Titre : Toward Understanding Grokking: The Interplay of Regularization, Data Structure, and Optimization Dynamics
Date: jeudi 4 septembre à 14h
Location: Auditorium 1, MILA
Jury
| Président | Gauthier Gidel |
| Directeur | Irina Rish |
| Co-directeur | Guillaume Rabusseau |
| Co-directeur | Guillaume Dumas |
| Membre | Ioannis Mitliagkas |
Résumé
The remarkable ability of deep learning models to generalize in over-parameterized regimes remains a central mystery in machine learning. A particularly challenging case of this problem is grokking, a phenomenon of delayed generalization that occurs after overfitting when optimizing artificial neural networks with gradient-based methods. This thesis presents a comprehensive study of grokking, exploring the conditions under which it occurs, its underlying mechanisms, and methods for its early prediction. We first extend the study of grokking beyond simple algorithmic tasks to the general setting of finite-dimensional algebras, revealing how the algebraic structure of a problem influences learning difficulty and the emergence of generalization. We then challenge the conventional understanding of grokking's reliance on $\ell_2$ regularization by demonstrating that grokking step scales proportionally to $1/(\alpha \beta)$ when minimizing composite objectives of the form $f=g+\beta h$ using gradient descent with learning rate $\alpha$, where $g$ is the training error and $h$ is an arbitrary and appropriately chosen regularizer that enforces an inductive bias toward generalization (e.g., sparsity, low-rankness). We also show that the commonly used $\ell_2$-norm is not a reliable proxy for explaining grokking.
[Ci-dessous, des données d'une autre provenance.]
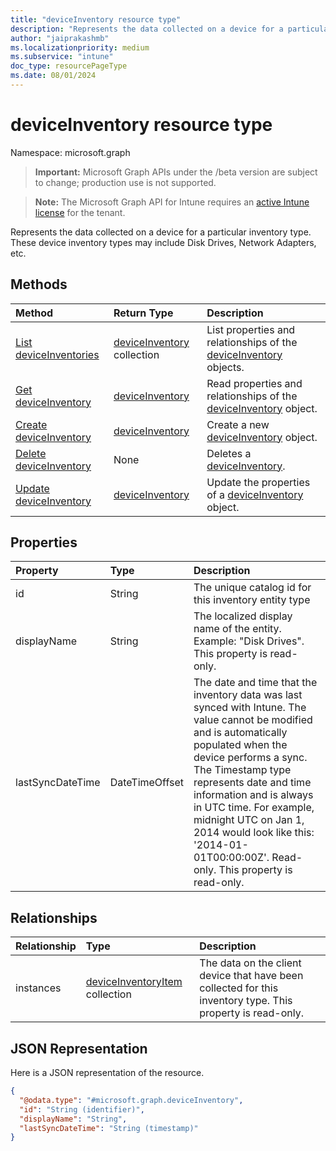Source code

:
 ```yaml
---
title: "deviceInventory resource type"
description: "Represents the data collected on a device for a particular inventory type. These device inventory types may include Disk Drives, Network Adapters, etc."
author: "jaiprakashmb"
ms.localizationpriority: medium
ms.subservice: "intune"
doc_type: resourcePageType
ms.date: 08/01/2024
---
```


# deviceInventory resource type

Namespace: microsoft.graph

> **Important:** Microsoft Graph APIs under the /beta version are subject to change; production use is not supported.

> **Note:** The Microsoft Graph API for Intune requires an [active Intune license](https://go.microsoft.com/fwlink/?linkid=839381) for the tenant.

Represents the data collected on a device for a particular inventory type. These device inventory types may include Disk Drives, Network Adapters, etc.

## Methods
|Method|Return Type|Description|
|:---|:---|:---|
|[List deviceInventories](../api/intune-devices-deviceinventory-list.md)|[deviceInventory](../resources/intune-devices-deviceinventory.md) collection|List properties and relationships of the [deviceInventory](../resources/intune-devices-deviceinventory.md) objects.|
|[Get deviceInventory](../api/intune-devices-deviceinventory-get.md)|[deviceInventory](../resources/intune-devices-deviceinventory.md)|Read properties and relationships of the [deviceInventory](../resources/intune-devices-deviceinventory.md) object.|
|[Create deviceInventory](../api/intune-devices-deviceinventory-create.md)|[deviceInventory](../resources/intune-devices-deviceinventory.md)|Create a new [deviceInventory](../resources/intune-devices-deviceinventory.md) object.|
|[Delete deviceInventory](../api/intune-devices-deviceinventory-delete.md)|None|Deletes a [deviceInventory](../resources/intune-devices-deviceinventory.md).|
|[Update deviceInventory](../api/intune-devices-deviceinventory-update.md)|[deviceInventory](../resources/intune-devices-deviceinventory.md)|Update the properties of a [deviceInventory](../resources/intune-devices-deviceinventory.md) object.|

## Properties
|Property|Type|Description|
|:---|:---|:---|
|id|String|The unique catalog id for this inventory entity type|
|displayName|String|The localized display name of the entity. Example: "Disk Drives". This property is read-only.|
|lastSyncDateTime|DateTimeOffset|The date and time that the inventory data was last synced with Intune. The value cannot be modified and is automatically populated when the device performs a sync. The Timestamp type represents date and time information and is always in UTC time. For example, midnight UTC on Jan 1, 2014 would look like this: '2014-01-01T00:00:00Z'. Read-only. This property is read-only.|

## Relationships
|Relationship|Type|Description|
|:---|:---|:---|
|instances|[deviceInventoryItem](../resources/intune-devices-deviceinventoryitem.md) collection|The data on the client device that have been collected for this inventory type. This property is read-only.|

## JSON Representation
Here is a JSON representation of the resource.
<!-- {
  "blockType": "resource",
  "keyProperty": "id",
  "@odata.type": "microsoft.graph.deviceInventory"
}
-->
``` json
{
  "@odata.type": "#microsoft.graph.deviceInventory",
  "id": "String (identifier)",
  "displayName": "String",
  "lastSyncDateTime": "String (timestamp)"
}
```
Finally, to address the high computational cost of observing grokking, we propose a novel low-cost method for early prediction. We demonstrate that the spectral signature of the training loss in the early phases of optimization contains predictive signals, whose characteristics correlate with a model’s eventual ability to generalize. Together, these findings expand our understanding of grokking from a specific phenomenon to a universal dynamic in deep learning, driven by the interplay of optimization, regularization, and the intrinsic structure of the task. We also outline a concrete roadmap for future research, including plans to apply these insights to the broader context of language modeling and the evaluation of adversarial robustness.